# Problem Set 4 (Tuesday, October 06)

Let $$X\subset {\mathbb{A}}^n$$be an affine variety and $$a\in X$$. Show that \begin{align*} {\mathcal{O}}_{X, a} = {\mathcal{O}}_{{\mathbb{A}}^n, a} / I(X) {\mathcal{O}}_{A^n,a} ,\end{align*} where $$I(X) {\mathcal{O}}_{{\mathbb{A}}^n, a}$$ denotes the ideal in $${\mathcal{O}}_{{\mathbb{A}}^n, a}$$ generated by all quotients $$f/1$$ for $$f\in I(X)$$.

Let $$a\in {\mathbb{R}}$$, and consider sheaves $$\mathcal{F}$$ on $${\mathbb{R}}$$ with the standard topology:

• $$\mathcal{F} \coloneqq$$ the sheaf of continuous functions
• $$\mathcal{F} \coloneqq$$ the sheaf of locally polynomial functions.

For which is the stalk $$\mathcal{F}_a$$ a local ring?

Recall that a local ring has precisely one maximal ideal.

Let $$\phi, \psi \in \mathcal{F}(U)$$ be two sections of some sheaf $$\mathcal{F}$$ on an open $$U\subseteq X$$ and show that

• If $$\phi, \psi$$ agree on all stalks, so $$\mkern 1.5mu\overline{\mkern-1.5mu(U, \phi)\mkern-1.5mu}\mkern 1.5mu = \mkern 1.5mu\overline{\mkern-1.5mu(U, \psi)\mkern-1.5mu}\mkern 1.5mu \in \mathcal{F}_a$$ for all $$a\in U$$, then $$\phi$$ and $$\psi$$ are equal.

• If $$\mathcal{F} \coloneqq{\mathcal{O}}_X$$ is the sheaf of regular functions on some irreducible affine variety $$X$$, then if $$\psi = \phi$$ on one stalk $$\mathcal{F}_a$$, then $$\phi = \psi$$ everywhere.

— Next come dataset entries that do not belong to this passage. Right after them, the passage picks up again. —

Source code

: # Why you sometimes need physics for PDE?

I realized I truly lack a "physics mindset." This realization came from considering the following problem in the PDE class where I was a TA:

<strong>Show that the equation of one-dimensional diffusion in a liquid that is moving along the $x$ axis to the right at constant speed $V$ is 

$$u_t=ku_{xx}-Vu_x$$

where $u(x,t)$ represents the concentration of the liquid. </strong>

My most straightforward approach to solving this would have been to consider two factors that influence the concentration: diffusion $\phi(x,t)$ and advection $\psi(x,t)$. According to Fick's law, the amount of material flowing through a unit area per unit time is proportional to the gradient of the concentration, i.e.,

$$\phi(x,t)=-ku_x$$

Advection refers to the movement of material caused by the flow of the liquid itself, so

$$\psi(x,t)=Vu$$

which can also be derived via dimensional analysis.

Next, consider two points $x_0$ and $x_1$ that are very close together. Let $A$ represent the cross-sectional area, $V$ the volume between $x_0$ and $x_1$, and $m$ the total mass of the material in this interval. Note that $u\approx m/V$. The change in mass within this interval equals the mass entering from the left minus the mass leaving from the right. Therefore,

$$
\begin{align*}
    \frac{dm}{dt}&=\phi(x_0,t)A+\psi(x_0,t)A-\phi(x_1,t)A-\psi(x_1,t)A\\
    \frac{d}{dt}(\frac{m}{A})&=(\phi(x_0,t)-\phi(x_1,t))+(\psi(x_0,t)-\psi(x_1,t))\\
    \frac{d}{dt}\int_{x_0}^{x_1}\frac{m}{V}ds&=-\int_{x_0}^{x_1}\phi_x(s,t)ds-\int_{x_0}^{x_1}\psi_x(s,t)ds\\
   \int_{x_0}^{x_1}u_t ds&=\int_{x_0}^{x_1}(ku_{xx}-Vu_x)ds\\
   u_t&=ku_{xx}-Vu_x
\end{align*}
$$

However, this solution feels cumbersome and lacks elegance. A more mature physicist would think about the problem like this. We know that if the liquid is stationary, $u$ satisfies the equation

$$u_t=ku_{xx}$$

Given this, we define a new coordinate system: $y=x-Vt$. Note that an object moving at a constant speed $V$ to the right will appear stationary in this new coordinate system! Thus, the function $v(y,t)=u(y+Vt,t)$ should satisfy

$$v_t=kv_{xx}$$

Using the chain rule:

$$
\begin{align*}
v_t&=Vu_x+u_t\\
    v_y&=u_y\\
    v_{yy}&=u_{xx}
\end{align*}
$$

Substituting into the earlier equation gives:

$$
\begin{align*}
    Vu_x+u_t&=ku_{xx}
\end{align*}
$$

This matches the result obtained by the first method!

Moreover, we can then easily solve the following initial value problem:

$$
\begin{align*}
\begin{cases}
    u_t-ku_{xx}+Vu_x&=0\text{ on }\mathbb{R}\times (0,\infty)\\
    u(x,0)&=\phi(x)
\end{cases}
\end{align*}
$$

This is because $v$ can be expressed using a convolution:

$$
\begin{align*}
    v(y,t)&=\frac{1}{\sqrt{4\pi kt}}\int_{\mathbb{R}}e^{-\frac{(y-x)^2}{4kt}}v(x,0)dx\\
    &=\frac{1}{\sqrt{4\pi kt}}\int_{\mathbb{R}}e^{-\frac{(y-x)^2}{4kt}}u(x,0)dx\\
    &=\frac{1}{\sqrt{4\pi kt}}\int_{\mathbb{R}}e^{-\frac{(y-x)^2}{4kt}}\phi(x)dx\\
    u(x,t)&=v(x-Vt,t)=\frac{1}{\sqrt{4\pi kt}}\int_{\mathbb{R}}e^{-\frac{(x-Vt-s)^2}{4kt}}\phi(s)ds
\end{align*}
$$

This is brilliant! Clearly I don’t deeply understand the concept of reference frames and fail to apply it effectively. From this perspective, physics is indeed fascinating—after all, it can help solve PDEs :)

• For a general sheaf $$\mathcal{F}$$ on $$X$$, (b) is false.

Let $$Y\subset X$$ be a nonempty and irreducible subspace of $$X$$ a topological space with a sheaf $$\mathcal{F}$$ on $$X$$. Then the stalk of $$\mathcal{F}$$ at $$Y$$ is defined by the pairs $$(U, \phi)$$ such that $$U\subset X$$ is open, $$U\cap Y$$ is nonempty, and $$\phi \in \mathcal{F}(U)$$, where we identify $$(U, \phi) \sim (U',\phi')$$ iff there is a small enough open set such that the restrictions agree.

Let $$Y\subset X$$ be a nonempty and irreducible subvariety of an affine variety $$X$$, and show that the stalk $${\mathcal{O}}_{X, Y}$$ of $${\mathcal{O}}_X$$ at $$Y$$ is a $$k{\hbox{-}}$$algebra which is isomorphic to the localization $$A(X)_{I(Y)}$$.

Let $$\mathcal{F}$$ be a sheaf on $$X$$ a topological space and $$a\in X$$. Show that the stalk $$\mathcal{F}_a$$ is a local object, i.e. if $$U\subset X$$ is an open neighborhood of $$a$$, then $$\mathcal{F}_a$$ is isomorphic to the stalk of $${ \left.{{ \mathcal{F} }} \right|_{{U}} }$$ at $$a$$ on $$U$$ viewed as a topological space.